Posted by: mer at October 5, 2015 3:27 AM
Nobody runs a dehumidifier west of Nebraska, except maybe in the Pacific Northwest, on the coast.
In climates where you need them, there is plenty of rain water for the plants.
And that dehumidifier is using quite a bit of energy to suck that water out of the air
Isab at October 5, 2015 5:49 AM
We should consider the level of our waste management, If there is one! Nowadays, there is so much waste going to landfills. We should start thinking, instead of just consuming! If everyone try to reduce their waste, we will not only minimize the our footprint, but also make the world a better and healthier place!

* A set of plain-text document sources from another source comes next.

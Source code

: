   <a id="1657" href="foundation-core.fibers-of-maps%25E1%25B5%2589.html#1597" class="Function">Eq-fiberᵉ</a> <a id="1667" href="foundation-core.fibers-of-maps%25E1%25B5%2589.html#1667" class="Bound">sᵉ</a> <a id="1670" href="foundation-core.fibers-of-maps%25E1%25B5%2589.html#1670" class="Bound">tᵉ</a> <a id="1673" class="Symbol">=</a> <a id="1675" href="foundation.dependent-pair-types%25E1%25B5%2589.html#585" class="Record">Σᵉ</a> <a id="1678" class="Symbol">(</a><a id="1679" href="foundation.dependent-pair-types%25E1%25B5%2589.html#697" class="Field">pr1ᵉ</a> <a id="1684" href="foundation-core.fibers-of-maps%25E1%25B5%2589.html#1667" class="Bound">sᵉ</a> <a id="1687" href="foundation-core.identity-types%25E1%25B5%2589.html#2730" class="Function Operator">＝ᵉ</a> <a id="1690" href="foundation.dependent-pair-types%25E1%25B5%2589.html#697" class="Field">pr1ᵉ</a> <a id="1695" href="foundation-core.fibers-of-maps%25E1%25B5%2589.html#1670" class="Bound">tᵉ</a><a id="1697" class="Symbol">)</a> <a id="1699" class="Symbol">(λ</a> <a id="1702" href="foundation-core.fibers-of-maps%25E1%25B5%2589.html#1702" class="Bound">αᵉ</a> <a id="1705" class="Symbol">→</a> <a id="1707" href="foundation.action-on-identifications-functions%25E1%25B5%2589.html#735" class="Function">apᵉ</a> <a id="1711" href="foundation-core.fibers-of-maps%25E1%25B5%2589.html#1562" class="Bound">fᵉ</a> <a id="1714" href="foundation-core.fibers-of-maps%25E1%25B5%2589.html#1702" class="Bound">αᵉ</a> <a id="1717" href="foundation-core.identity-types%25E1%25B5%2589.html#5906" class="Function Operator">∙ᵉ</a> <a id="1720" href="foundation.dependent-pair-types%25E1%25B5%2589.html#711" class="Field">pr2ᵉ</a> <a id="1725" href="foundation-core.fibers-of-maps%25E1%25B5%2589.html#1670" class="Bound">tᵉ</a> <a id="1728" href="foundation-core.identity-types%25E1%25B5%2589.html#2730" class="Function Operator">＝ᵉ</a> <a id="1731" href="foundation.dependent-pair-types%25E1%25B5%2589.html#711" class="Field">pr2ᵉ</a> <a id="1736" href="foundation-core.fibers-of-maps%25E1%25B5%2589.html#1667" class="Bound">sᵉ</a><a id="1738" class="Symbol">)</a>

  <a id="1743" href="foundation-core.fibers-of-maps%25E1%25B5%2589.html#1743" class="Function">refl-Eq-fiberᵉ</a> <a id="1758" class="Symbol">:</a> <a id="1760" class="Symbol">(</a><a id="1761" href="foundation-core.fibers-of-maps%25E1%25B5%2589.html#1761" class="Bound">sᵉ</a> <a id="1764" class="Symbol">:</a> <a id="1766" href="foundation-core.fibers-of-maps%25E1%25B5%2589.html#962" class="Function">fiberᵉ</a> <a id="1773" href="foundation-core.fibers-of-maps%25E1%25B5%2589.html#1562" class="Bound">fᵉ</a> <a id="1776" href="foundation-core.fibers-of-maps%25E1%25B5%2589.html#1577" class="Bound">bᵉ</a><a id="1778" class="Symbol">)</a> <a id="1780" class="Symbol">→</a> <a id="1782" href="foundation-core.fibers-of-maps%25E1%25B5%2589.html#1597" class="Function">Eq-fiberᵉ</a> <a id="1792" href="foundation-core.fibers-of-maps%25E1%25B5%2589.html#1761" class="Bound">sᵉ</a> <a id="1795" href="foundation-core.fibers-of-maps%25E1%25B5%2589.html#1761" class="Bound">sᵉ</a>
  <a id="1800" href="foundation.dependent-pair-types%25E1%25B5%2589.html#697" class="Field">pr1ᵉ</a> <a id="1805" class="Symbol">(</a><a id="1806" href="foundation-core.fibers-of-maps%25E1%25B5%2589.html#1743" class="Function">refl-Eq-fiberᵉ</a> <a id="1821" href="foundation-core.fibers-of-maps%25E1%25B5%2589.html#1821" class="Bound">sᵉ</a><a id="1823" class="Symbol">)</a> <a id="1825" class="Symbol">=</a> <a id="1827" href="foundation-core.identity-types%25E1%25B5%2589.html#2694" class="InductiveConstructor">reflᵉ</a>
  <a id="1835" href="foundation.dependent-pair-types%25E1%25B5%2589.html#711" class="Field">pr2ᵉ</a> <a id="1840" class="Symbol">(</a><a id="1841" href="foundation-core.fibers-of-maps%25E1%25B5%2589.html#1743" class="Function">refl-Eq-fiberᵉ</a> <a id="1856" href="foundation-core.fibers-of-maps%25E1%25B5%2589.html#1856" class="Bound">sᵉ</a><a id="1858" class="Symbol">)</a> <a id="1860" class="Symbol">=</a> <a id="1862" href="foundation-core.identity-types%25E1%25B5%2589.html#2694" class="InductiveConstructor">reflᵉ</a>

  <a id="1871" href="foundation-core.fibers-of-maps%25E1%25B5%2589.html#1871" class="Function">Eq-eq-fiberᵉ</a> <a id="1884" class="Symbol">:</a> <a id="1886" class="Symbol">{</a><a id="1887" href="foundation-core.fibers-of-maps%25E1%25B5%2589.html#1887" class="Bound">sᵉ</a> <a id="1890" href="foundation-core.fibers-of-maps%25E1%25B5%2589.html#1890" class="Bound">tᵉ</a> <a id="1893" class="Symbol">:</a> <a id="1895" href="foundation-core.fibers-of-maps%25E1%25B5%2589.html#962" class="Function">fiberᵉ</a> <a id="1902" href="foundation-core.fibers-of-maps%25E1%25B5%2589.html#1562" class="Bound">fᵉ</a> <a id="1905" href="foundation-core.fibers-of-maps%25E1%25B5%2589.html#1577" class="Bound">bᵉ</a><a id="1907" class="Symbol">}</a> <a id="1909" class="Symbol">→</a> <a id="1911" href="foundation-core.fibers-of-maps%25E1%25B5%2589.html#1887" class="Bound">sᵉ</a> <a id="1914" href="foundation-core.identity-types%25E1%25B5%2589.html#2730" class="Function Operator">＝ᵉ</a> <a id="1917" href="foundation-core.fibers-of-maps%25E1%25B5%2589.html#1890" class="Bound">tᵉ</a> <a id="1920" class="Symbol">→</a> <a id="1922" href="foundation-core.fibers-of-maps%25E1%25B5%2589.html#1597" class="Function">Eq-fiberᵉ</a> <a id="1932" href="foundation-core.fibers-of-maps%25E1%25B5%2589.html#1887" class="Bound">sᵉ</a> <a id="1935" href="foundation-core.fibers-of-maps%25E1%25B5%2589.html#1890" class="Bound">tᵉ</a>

Sophie Harper at October 5, 2015 8:28 AM
Behold the Google Alert contributor, mindlessly copying and pasting the same comment into hundreds of blogs a day. Sophie, did you even read the article?
Cousin Dave at October 5, 2015 5:47 PM
Cousin Dave, one of my favorite things about Google Alert contributors is that they tend to have a very poor command of the English language. Years ago, I had a garden blog, and I would occasionally get poorly worded, off-topic rants about things like water use from random people who had obviously not even read the post.
I just got an email from our building manager reminding us that the City Of Austin mandates that office buildings recycle at least half of what gets thrown out. Whatever. You know you aren't supposed to put shredded paper in the recycling bin? Hmpf.